## WHAT YOU NEED TO DO
Print exactly the lines below between the line holding "from it; and" and the line holding "Let this be", inclusive, and nothing more.

─── SUPPLIED DATA ───

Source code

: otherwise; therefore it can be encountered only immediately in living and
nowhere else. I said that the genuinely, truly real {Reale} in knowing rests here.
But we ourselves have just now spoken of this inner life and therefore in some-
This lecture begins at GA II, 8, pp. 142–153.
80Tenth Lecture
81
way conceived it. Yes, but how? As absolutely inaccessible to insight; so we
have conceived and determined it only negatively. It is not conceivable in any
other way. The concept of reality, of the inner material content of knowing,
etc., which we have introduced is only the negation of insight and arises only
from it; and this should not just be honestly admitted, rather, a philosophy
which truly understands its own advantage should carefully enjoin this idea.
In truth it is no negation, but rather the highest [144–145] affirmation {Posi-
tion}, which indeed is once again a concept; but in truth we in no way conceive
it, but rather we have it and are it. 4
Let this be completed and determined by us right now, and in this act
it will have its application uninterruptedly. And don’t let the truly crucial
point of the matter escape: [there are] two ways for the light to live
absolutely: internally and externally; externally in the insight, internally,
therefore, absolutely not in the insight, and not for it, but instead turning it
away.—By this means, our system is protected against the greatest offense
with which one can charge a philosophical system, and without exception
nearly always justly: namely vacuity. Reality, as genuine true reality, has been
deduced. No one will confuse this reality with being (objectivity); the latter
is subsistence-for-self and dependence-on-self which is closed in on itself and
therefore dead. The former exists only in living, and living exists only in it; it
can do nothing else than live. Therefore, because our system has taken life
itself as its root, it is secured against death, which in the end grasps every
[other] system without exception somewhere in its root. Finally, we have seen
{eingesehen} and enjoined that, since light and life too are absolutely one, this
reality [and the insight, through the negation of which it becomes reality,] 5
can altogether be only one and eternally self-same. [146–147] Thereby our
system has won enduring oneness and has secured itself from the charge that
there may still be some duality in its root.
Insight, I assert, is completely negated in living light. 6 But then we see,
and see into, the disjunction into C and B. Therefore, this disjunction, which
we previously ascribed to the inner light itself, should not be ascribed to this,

───

## RESULT
from it; and this should not just be honestly admitted, rather, a philosophy
which truly understands its own advantage should carefully enjoin this idea.
In truth it is no negation, but rather the highest [144–145] affirmation {Posi-
tion}, which indeed is once again a concept; but in truth we in no way conceive
it, but rather we have it and are it. 4
Let this be completed and determined by us right now, and in this act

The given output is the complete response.